Google (GOOGL) is making its most direct move yet against Nvidia in the AI chip market. The company announced its 8th generation TPU on Wednesday and, for the first time, split the chip line into two dedicated products: TPU 8t for training AI models and TPU 8i for running them.
Both chips will be available later this year, with cloud customers and internal Google products expected to be among the first adopters.
The Performance Claims
Google says the TPU 8t delivers 2.8x the performance of the 7th generation "Ironwood" TPU at the same price, which is a big jump in one cycle. The TPU 8i delivers 80% better performance than the prior generation's inference workload.
Amin Vahdat, Google's senior vice president and chief technologist for AI and infrastructure, said in a blog post that the company determined "the community would benefit from chips individually specialized to the needs of training and serving."
Why Split Training and Inference
Training a model is a very different workload from running one, so using a single chip for both forces trade-offs. Training needs massive memory and raw compute, while inference needs low latency and tight cost control at massive scale.

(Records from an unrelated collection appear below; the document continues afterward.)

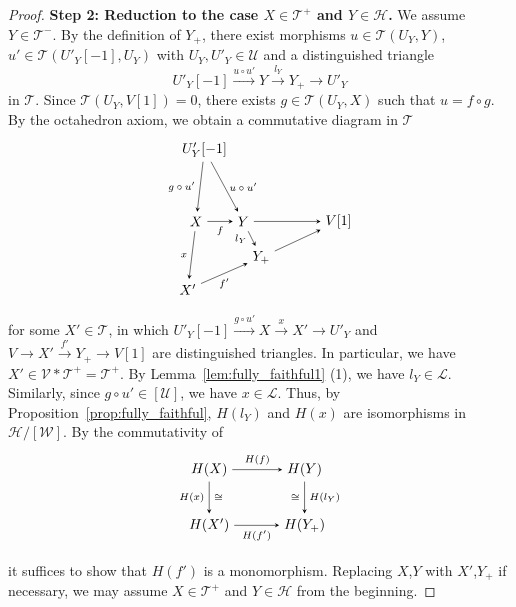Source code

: \documentclass[a4paper,reqno,10pt]{amsart}
\theoremstyle{definition}
\theoremstyle{definition}
\theoremstyle{definition}
\theoremstyle{definition}
\theoremstyle{plain}
\newcommand{\CH}{\mathcal{H}}
\newcommand{\CL}{\mathcal{L}}
\newcommand{\CT}{\mathcal{T}}
\newcommand{\CU}{\mathcal{U}}
\newcommand{\CV}{\mathcal{V}}
\newcommand{\CW}{\mathcal{W}}
\begin{document}
\begin{proof}
\textbf{Step 2: Reduction to the case $X\in\CT^+$ and $Y\in\CH$.}
We assume $Y\in\CT^-$. By the definition of $Y_+$, there exist morphisms $u\in\CT(U_Y,Y)$, $u'\in\CT(U'_Y[-1],U_Y)$ with $U_Y,U'_Y\in\CU$ and a distinguished triangle
\[
U'_Y[-1]\xrightarrow{u\circ u'}Y\xrightarrow{l_Y}Y_+\to U'_Y
\]
in $\CT$.
Since $\CT(U_Y,V[1])=0$, there exists $g\in\CT(U_Y,X)$ such that $u=f\circ g$. By the octahedron axiom, we obtain a commutative diagram in $\CT$
\[
\begin{tikzpicture}[>=stealth]
\node (1) at (-0.98,1.8) {$U'_Y[-1]$};
\node (2) at (-1.19,0) {$X$};
\node (3) at (-1.4,-1.7) {$X'$};
\node (4) at (0,0) {$Y$};
\node (5) at (0.45,-0.9) {$Y_+$};
\node (6) at (2.4,0) {$V[1]$};
\draw[->] (1) -- node[left,font=\scriptsize] {$g\circ u'$} (2);
\draw[->] (1) -- node[right,font=\scriptsize] {$u\circ u'$} (4);
\draw[->] (2) -- node[left,font=\scriptsize] {$x$} (3);
\draw[->] (2) -- node[below,font=\scriptsize] {$f$} (4);
\draw[->] (3) -- node[below,font=\scriptsize] {$f'$} (5);
\draw[->] (4) -- node[left,font=\scriptsize] {$l_Y$} (5);
\draw[->] (4) -- node[above,font=\scriptsize] {} (6);
\draw[->] (5) -- node[below,font=\scriptsize] {} (6);
\end{tikzpicture}
\]
for some $X'\in\CT$, in which 
$U'_Y[-1]\xrightarrow{g\circ u'}X\xrightarrow{x} X'\to U'_Y$
and
$V\to X'\xrightarrow{f'}Y_+\to V[1]$
are distinguished triangles. In particular, we have $X'\in\CV\ast\CT^+=\CT^+$.
By Lemma~\ref{lem:fully_faithful1} {\rm (1)}, we have $l_Y\in\CL$. Similarly, since $g\circ u'\in[\CU]$, we have $x\in\CL$.
Thus, by Proposition~\ref{prop:fully_faithful}, $H(l_Y)$ and $H(x)$ are isomorphisms in $\CH/[\CW]$.
By the commutativity of 
\[
\begin{tikzpicture}[>=stealth]
\node (1) at (-1.2,0.7) {$H(X)$};
\node (2) at (1.2,0.7) {$H(Y)$};
\node (3) at (-1.2,-0.7) {$H(X')$};
\node (4) at (1.2,-0.7) {$H(Y_+)$};
\draw[->] (1) -- node[above,font=\scriptsize] {$H(f)$} (2);
\draw[->] (1) -- node[left,font=\scriptsize] {$H(x)$}
node[right,font=\scriptsize] {$\cong$}(3);
\draw[->] (2) -- node[left,font=\scriptsize] {$\cong$}
node[right,font=\scriptsize] {$H(l_Y)$}(4);
\draw[->] (3) -- node[below,font=\scriptsize] {$H(f')$} (4);
\end{tikzpicture}
\]
it suffices to show that $H(f')$ is a monomorphism. Replacing $X$,$Y$ with $X'$,$Y_+$ if necessary, we may assume $X\in\CT^+$ and $Y\in\CH$ from the beginning.


\end{proof}
\end{document}
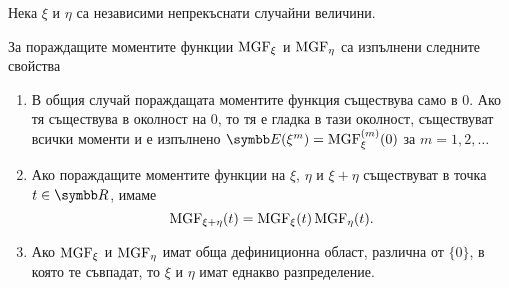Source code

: \documentclass[
  headings=standardclasses,
  bibliography=totocnumbered,
]{scrartcl}
\begin{document}
\begin{theorem}\label{thm:mgf_properties}
  Нека \( \xi \) и \( \eta \) са независими непрекъснати случайни величини.

  За пораждащите моментите функции \( \operatorname{MGF}_\xi \) и \( \operatorname{MGF}_\eta \) са изпълнени следните свойства
  \begin{enumerate}
    \item В общия случай пораждащата моментите функция съществува само в \( 0 \). Ако тя съществува в околност на \( 0 \), то тя е гладка в тази околност, съществуват всички моменти и е изпълнено \( \Expect(\xi^m) = \MGF_\xi^{(m)} (0) \) за \( m = 1, 2, \ldots \)

    \item Ако пораждащите моментите функции на \( \xi \), \( \eta \) и \( \xi + \eta \) съществуват в точка \( t \in \R \), имаме
    \begin{equation*}
      \operatorname{MGF}_{\xi + \eta}(t) = \operatorname{MGF}_\xi(t) \operatorname{MGF}_\eta(t).
    \end{equation*}

    \item Ако \( \operatorname{MGF}_\xi \) и \( \operatorname{MGF}_\eta \) имат обща дефиниционна област, различна от \( \{ 0 \} \), в която те съвпадат, то \( \xi \) и \( \eta \) имат еднакво разпределение.
  \end{enumerate}
\end{theorem}
\end{document}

Nvidia's H100 and B200 chips are designed to handle both use cases, which has made them the default for most AI builders. Google's bet is that specialized chips can beat generalist ones on both cost and performance, especially as AI agents push inference volume higher.
The Supply Chain
Two non-Nvidia supply chains:
- Broadcom (AVGO) designs both the current Ironwood and new TPU 8t training chip, with an agreement running through 2031.
- MediaTek designs the TPU 8i inference chip and its cost-optimized variants, including TPU v7e and v8e.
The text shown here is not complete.